[Source texts of formatted documents]

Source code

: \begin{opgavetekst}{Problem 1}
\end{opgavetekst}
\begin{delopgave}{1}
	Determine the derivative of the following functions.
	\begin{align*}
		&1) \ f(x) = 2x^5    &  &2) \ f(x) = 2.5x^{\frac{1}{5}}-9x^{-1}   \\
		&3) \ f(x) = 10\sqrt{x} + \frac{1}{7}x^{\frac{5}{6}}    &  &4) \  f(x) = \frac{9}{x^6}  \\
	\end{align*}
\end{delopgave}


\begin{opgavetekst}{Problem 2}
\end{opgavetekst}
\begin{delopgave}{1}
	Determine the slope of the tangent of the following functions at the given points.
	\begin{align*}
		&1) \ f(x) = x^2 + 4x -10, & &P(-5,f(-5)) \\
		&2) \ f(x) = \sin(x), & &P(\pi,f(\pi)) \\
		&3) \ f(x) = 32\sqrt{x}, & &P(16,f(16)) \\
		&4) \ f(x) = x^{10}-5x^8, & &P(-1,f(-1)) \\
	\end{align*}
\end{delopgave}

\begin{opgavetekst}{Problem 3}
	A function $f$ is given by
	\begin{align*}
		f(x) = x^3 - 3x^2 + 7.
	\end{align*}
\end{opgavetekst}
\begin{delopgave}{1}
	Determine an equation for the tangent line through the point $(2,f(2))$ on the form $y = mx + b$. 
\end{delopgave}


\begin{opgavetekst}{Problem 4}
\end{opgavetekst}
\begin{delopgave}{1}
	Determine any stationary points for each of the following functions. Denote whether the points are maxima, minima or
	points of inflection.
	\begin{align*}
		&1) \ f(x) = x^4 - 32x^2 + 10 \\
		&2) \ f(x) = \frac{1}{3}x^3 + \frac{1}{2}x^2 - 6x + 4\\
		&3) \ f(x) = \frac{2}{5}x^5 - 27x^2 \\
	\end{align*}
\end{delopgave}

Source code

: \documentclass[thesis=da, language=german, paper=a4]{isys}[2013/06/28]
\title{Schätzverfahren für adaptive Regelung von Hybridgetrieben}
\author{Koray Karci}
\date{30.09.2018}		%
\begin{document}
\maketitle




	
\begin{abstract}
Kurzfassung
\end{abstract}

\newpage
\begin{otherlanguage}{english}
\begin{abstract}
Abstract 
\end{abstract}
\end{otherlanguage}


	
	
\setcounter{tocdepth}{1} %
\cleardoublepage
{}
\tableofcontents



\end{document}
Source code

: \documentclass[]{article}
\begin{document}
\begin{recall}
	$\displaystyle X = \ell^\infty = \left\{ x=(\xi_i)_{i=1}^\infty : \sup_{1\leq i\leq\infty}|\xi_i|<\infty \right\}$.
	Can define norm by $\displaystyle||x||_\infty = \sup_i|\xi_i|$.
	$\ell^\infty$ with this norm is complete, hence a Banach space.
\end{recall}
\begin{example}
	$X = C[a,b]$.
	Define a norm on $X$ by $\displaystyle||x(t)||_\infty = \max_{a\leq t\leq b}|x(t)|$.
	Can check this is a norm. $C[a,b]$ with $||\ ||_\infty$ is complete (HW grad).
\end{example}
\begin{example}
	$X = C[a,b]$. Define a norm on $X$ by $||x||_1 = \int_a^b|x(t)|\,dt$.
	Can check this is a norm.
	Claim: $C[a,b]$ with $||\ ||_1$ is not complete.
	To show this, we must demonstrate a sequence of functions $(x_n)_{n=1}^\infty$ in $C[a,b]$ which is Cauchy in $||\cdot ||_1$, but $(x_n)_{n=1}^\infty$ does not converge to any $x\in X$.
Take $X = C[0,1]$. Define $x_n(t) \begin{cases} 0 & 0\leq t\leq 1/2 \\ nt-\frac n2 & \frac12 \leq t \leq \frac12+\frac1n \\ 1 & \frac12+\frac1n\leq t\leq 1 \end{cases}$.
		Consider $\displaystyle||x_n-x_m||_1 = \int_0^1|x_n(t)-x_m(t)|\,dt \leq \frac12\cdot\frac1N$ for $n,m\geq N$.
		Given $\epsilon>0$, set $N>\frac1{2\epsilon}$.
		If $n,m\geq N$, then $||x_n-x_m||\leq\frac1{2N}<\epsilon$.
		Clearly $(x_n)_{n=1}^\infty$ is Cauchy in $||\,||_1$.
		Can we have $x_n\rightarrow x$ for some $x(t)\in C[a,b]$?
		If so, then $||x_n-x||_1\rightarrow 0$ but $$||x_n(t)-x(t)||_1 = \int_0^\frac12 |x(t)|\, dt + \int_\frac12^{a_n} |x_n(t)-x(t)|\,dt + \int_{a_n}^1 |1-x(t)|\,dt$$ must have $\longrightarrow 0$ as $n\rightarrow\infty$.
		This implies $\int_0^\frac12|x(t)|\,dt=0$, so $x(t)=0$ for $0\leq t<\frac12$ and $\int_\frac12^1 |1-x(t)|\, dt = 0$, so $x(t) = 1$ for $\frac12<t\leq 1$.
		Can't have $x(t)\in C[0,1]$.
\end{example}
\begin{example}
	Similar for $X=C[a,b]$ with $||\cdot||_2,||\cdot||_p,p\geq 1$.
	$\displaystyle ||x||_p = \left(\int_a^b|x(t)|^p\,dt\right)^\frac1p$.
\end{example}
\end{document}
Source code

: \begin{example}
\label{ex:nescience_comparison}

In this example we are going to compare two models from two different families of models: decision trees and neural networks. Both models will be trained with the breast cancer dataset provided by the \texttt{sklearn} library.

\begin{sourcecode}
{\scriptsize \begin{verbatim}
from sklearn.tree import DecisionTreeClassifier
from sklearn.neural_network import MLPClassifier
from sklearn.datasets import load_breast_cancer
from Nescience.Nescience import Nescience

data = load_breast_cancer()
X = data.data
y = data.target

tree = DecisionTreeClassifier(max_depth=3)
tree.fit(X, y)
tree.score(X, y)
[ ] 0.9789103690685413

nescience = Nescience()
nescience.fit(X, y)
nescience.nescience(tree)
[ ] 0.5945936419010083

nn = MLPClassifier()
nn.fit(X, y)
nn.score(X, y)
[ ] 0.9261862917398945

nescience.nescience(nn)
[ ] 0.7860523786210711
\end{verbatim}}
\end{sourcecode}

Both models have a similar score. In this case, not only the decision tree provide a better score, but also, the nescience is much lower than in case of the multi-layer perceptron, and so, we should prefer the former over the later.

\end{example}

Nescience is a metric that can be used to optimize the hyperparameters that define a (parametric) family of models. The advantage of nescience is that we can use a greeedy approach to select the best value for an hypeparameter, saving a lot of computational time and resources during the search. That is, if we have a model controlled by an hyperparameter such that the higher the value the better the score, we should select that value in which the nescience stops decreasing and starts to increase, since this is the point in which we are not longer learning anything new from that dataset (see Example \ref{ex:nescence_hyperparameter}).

Instructions to follow → In the entries above, some lines may contain the string "functions"; report how many, without additional comment.

Exercise response → 4